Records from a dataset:
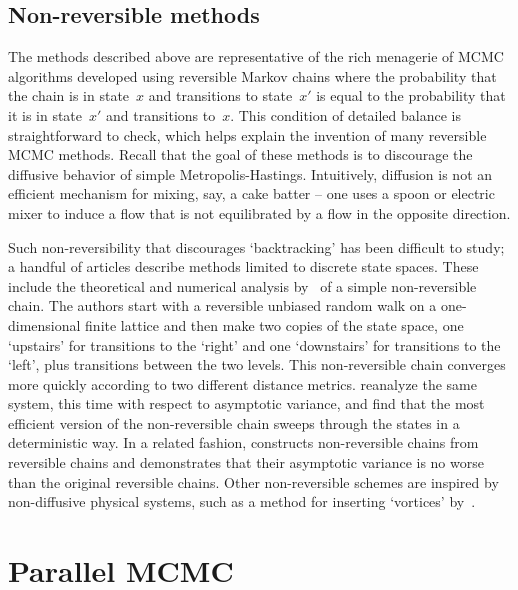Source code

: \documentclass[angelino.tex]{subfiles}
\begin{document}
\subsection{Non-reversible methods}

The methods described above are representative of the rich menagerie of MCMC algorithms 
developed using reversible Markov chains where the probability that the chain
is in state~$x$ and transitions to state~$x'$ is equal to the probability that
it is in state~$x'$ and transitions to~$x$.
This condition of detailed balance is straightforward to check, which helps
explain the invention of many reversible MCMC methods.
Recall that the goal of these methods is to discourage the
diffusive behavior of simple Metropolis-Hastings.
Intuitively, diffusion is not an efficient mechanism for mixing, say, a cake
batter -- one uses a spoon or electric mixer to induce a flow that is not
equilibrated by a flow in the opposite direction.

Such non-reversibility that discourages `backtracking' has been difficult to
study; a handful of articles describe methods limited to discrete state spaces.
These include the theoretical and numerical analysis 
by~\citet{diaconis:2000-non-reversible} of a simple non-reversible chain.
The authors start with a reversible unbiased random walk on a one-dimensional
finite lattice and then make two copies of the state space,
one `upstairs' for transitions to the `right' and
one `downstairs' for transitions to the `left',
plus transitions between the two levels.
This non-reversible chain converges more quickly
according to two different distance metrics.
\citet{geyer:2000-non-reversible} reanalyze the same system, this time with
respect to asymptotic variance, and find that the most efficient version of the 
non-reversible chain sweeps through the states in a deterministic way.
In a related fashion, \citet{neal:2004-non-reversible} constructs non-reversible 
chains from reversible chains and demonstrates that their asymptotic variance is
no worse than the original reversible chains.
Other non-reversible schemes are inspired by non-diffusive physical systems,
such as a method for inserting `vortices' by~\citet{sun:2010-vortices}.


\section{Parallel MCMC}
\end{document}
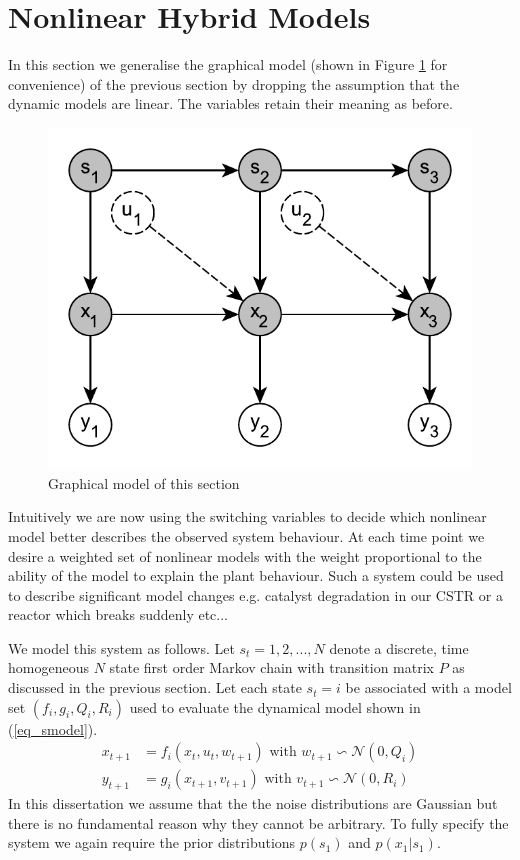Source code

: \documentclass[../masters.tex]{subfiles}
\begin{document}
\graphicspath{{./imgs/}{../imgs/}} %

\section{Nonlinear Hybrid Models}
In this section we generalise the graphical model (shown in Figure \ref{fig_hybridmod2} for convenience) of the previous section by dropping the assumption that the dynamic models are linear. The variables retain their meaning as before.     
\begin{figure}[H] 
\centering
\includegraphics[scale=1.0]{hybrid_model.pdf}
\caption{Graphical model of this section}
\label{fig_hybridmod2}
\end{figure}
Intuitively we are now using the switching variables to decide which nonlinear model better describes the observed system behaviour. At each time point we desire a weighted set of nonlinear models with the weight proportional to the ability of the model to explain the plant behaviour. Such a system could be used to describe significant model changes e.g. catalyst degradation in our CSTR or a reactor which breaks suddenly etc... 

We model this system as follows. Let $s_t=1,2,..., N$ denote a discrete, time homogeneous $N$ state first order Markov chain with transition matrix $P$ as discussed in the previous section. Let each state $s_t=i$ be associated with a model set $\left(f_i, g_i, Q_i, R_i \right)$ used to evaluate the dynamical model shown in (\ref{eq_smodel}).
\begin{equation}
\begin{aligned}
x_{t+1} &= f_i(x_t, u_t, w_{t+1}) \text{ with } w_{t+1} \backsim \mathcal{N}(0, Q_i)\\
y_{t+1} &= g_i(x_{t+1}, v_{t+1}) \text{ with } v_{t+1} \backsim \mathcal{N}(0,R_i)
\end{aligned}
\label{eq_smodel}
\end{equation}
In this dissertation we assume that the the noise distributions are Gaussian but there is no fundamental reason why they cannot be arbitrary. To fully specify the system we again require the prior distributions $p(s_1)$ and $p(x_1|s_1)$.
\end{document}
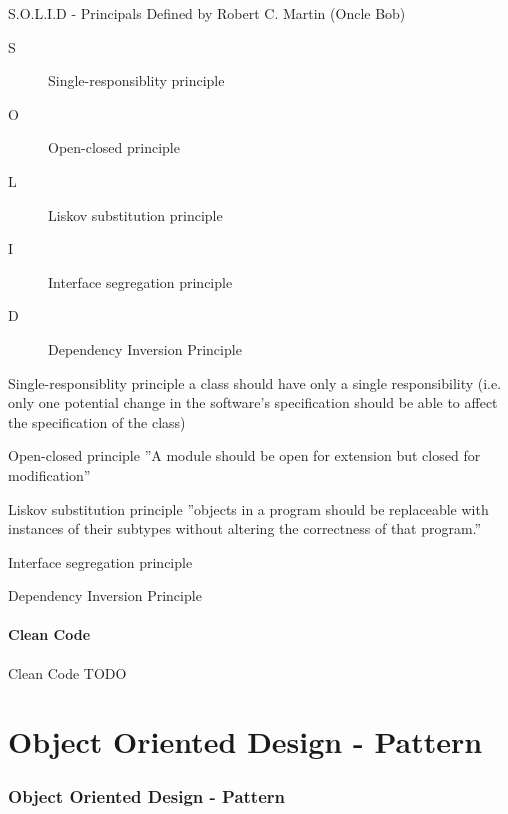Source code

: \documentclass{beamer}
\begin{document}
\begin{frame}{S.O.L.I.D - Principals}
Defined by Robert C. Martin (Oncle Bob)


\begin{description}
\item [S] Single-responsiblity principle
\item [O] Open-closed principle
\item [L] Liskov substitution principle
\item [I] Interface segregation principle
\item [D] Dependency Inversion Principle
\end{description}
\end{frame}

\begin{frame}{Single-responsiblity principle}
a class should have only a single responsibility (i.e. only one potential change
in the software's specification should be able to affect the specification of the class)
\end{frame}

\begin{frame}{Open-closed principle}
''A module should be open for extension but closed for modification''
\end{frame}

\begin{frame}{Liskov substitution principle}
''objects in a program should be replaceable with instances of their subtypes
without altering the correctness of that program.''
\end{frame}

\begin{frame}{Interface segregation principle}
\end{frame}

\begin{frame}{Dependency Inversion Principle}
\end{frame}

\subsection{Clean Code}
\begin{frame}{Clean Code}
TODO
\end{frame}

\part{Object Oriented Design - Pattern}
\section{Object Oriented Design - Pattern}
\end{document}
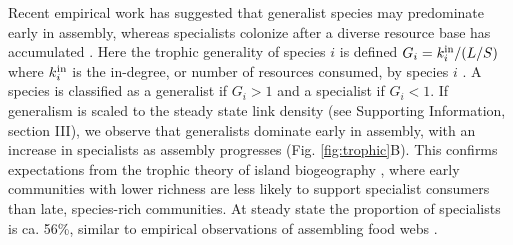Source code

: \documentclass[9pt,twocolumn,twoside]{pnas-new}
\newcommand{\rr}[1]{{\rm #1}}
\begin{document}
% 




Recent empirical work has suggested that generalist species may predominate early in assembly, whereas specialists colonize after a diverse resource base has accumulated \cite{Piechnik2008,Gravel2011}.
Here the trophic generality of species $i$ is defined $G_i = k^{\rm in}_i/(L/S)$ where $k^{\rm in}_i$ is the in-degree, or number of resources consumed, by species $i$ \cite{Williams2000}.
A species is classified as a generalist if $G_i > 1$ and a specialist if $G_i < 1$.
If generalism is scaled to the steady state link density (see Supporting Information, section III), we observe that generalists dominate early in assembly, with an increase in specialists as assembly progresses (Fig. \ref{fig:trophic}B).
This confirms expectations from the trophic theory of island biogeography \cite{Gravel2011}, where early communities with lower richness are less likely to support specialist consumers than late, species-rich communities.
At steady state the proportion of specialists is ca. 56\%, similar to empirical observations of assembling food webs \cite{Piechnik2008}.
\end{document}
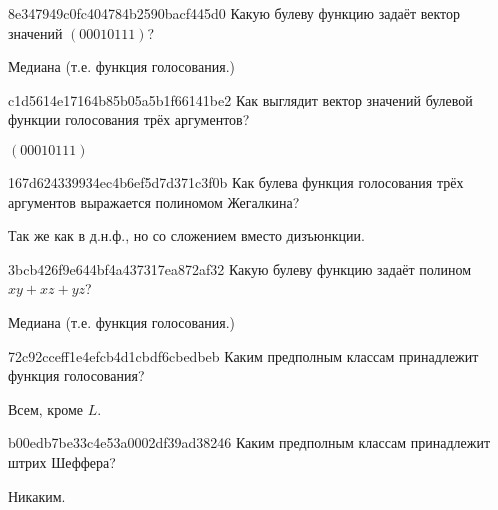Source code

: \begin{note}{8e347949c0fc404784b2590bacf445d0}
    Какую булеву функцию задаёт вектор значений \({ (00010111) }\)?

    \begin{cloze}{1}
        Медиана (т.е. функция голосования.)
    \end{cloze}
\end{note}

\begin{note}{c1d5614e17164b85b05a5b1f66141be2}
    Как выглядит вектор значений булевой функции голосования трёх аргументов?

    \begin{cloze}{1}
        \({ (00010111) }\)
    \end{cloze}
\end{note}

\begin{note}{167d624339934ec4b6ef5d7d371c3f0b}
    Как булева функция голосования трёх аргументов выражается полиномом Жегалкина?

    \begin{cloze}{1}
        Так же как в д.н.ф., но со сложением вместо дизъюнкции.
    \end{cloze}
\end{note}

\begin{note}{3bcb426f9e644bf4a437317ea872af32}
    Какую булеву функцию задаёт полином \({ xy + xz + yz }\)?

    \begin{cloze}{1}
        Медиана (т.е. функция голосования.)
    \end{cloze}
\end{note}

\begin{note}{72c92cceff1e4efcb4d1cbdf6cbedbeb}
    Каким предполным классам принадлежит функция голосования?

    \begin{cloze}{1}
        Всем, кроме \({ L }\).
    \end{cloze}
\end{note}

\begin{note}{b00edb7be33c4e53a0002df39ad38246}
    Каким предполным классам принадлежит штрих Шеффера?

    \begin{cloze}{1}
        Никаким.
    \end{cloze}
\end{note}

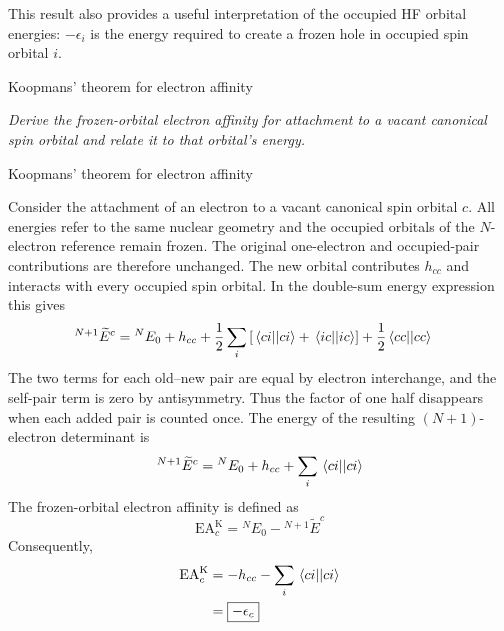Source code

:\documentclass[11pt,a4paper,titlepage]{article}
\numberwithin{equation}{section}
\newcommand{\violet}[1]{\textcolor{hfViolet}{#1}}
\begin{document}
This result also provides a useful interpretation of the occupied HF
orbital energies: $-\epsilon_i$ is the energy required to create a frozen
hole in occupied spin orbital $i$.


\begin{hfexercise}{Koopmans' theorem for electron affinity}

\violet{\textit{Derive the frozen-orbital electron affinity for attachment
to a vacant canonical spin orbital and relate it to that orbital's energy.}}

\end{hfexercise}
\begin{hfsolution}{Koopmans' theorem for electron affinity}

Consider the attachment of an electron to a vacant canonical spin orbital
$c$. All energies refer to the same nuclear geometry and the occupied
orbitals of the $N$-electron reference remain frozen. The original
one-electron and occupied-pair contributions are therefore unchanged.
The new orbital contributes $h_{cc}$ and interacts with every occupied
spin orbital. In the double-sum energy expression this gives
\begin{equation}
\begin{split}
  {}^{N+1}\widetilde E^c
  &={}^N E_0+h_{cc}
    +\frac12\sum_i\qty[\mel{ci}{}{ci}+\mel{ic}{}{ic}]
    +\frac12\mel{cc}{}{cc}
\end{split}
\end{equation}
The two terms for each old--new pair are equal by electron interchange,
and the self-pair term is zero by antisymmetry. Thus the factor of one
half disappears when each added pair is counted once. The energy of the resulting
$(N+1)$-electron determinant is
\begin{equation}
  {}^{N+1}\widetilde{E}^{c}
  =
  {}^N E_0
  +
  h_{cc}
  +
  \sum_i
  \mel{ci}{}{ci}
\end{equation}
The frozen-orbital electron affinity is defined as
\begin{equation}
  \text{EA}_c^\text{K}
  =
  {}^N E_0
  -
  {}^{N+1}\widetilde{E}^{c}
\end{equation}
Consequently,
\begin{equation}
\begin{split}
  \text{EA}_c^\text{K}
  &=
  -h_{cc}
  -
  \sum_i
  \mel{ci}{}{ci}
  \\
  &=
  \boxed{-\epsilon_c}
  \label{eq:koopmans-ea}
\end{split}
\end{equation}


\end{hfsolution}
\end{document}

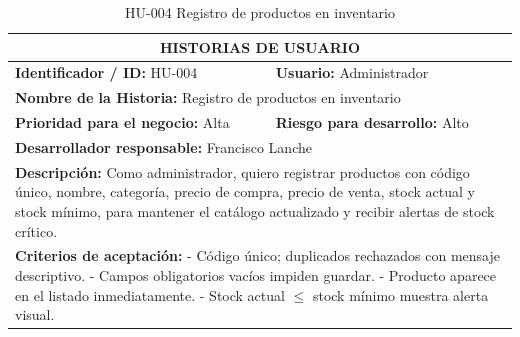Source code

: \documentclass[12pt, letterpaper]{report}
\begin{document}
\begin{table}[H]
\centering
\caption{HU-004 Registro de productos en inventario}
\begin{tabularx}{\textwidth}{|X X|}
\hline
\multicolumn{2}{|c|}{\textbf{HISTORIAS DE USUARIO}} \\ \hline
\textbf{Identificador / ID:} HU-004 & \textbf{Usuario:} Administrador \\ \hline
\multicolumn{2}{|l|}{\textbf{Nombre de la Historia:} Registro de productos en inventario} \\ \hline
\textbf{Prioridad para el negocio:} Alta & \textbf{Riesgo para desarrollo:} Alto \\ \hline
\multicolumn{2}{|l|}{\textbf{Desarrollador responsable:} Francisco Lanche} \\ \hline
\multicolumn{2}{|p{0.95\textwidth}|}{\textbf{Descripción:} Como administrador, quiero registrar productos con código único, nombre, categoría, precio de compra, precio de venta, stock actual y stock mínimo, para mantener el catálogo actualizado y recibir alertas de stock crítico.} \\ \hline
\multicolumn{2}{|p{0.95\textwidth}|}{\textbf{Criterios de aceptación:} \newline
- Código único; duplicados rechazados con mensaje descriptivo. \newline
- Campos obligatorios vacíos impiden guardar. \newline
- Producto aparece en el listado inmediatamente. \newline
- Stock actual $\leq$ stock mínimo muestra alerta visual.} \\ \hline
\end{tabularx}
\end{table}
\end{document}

Task description -
The output is the lines from the start of the data above through the line containing "This condition of", unchanged, with any picture left out.

Output for this exercise -
Source code

: \documentclass[angelino.tex]{subfiles}
\begin{document}
\subsection{Non-reversible methods}

The methods described above are representative of the rich menagerie of MCMC algorithms 
developed using reversible Markov chains where the probability that the chain
is in state~$x$ and transitions to state~$x'$ is equal to the probability that
it is in state~$x'$ and transitions to~$x$.
This condition of detailed balance is straightforward to check, which helps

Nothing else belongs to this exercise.